START Record extracts
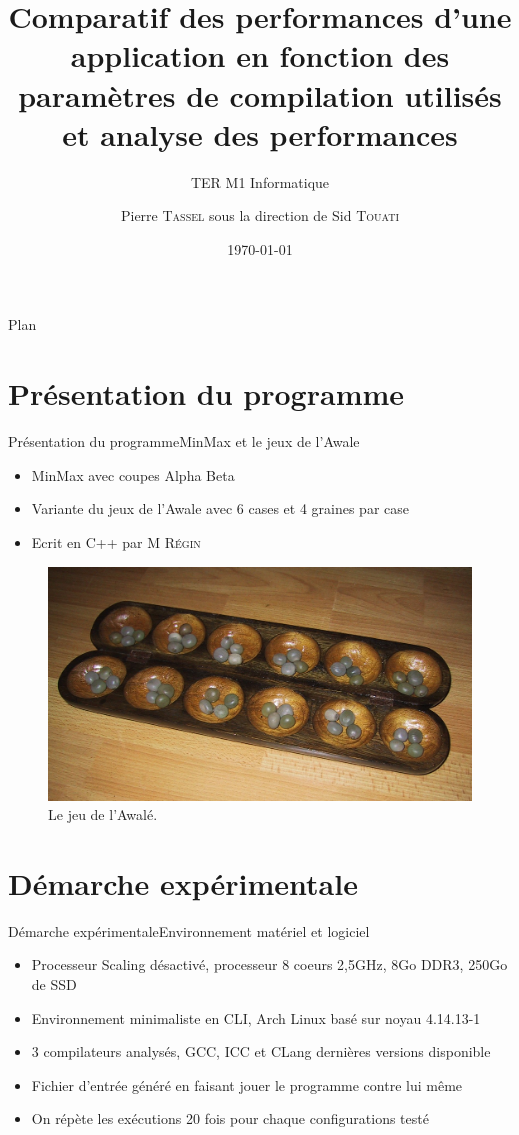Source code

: \documentclass{beamer}
\title{Comparatif des performances d’une application en fonction des paramètres de compilation utilisés et analyse des performances }
\subtitle{TER M1 Informatique}
\author{Pierre \textsc{Tassel} sous la direction de Sid \textsc{Touati}}
\institute[Universitée Nice Sophia Antipolis] 
{Département Informatique\\
Universitée Nice Sophia Antipolis
\and
Master Informatique}
\date{\today}
\begin{document}
\begin{frame}
  \titlepage
\end{frame}

\begin{frame}{Plan}
  \tableofcontents
\end{frame}

\section{Présentation du programme}

\begin{frame}{Présentation du programme}{MinMax et le jeux de l'Awale}
\begin{itemize}
  \item
    MinMax avec coupes Alpha Beta
  \item
    Variante du jeux de l'Awale avec 6 cases et 4 graines par case
  \item
    Ecrit en C++ par M \textsc{Régin}
  \end{itemize}
  \begin{figure}
   \includegraphics[width= 0.7\linewidth, keepaspectratio]{Awale.jpg}
   \caption{Le jeu de l'Awalé.\label{Fig:awale}}
\end{figure}
\end{frame}

\section{Démarche expérimentale}
\begin{frame}{Démarche expérimentale}{Environnement matériel et logiciel}
\begin{itemize}
  \item
  	Processeur Scaling désactivé, processeur 8 coeurs 2,5GHz, 8Go DDR3, 250Go de SSD
  \item
    Environnement minimaliste en CLI, Arch Linux basé sur noyau 4.14.13-1
    \item
    3 compilateurs analysés, GCC, ICC et CLang dernières versions disponible
    \item
    Fichier d'entrée généré en faisant jouer le programme contre lui même
    \item
    On répète les exécutions 20 fois pour chaque configurations testé
\end{itemize}
\end{frame}
\end{document}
END Record extracts
All records above must be output exactly as they stand, excluding pictures.

Source code

: \documentclass{beamer}
\title{Comparatif des performances d’une application en fonction des paramètres de compilation utilisés et analyse des performances }
\subtitle{TER M1 Informatique}
\author{Pierre \textsc{Tassel} sous la direction de Sid \textsc{Touati}}
\institute[Universitée Nice Sophia Antipolis] 
{Département Informatique\\
Universitée Nice Sophia Antipolis
\and
Master Informatique}
\date{\today}
\begin{document}
\begin{frame}
  \titlepage
\end{frame}

\begin{frame}{Plan}
  \tableofcontents
\end{frame}

\section{Présentation du programme}

\begin{frame}{Présentation du programme}{MinMax et le jeux de l'Awale}
\begin{itemize}
  \item
    MinMax avec coupes Alpha Beta
  \item
    Variante du jeux de l'Awale avec 6 cases et 4 graines par case
  \item
    Ecrit en C++ par M \textsc{Régin}
  \end{itemize}
  \begin{figure}
   \includegraphics[width= 0.7\linewidth, keepaspectratio]{Awale.jpg}
   \caption{Le jeu de l'Awalé.\label{Fig:awale}}
\end{figure}
\end{frame}

\section{Démarche expérimentale}
\begin{frame}{Démarche expérimentale}{Environnement matériel et logiciel}
\begin{itemize}
  \item
  	Processeur Scaling désactivé, processeur 8 coeurs 2,5GHz, 8Go DDR3, 250Go de SSD
  \item
    Environnement minimaliste en CLI, Arch Linux basé sur noyau 4.14.13-1
    \item
    3 compilateurs analysés, GCC, ICC et CLang dernières versions disponible
    \item
    Fichier d'entrée généré en faisant jouer le programme contre lui même
    \item
    On répète les exécutions 20 fois pour chaque configurations testé
\end{itemize}
\end{frame}
\end{document}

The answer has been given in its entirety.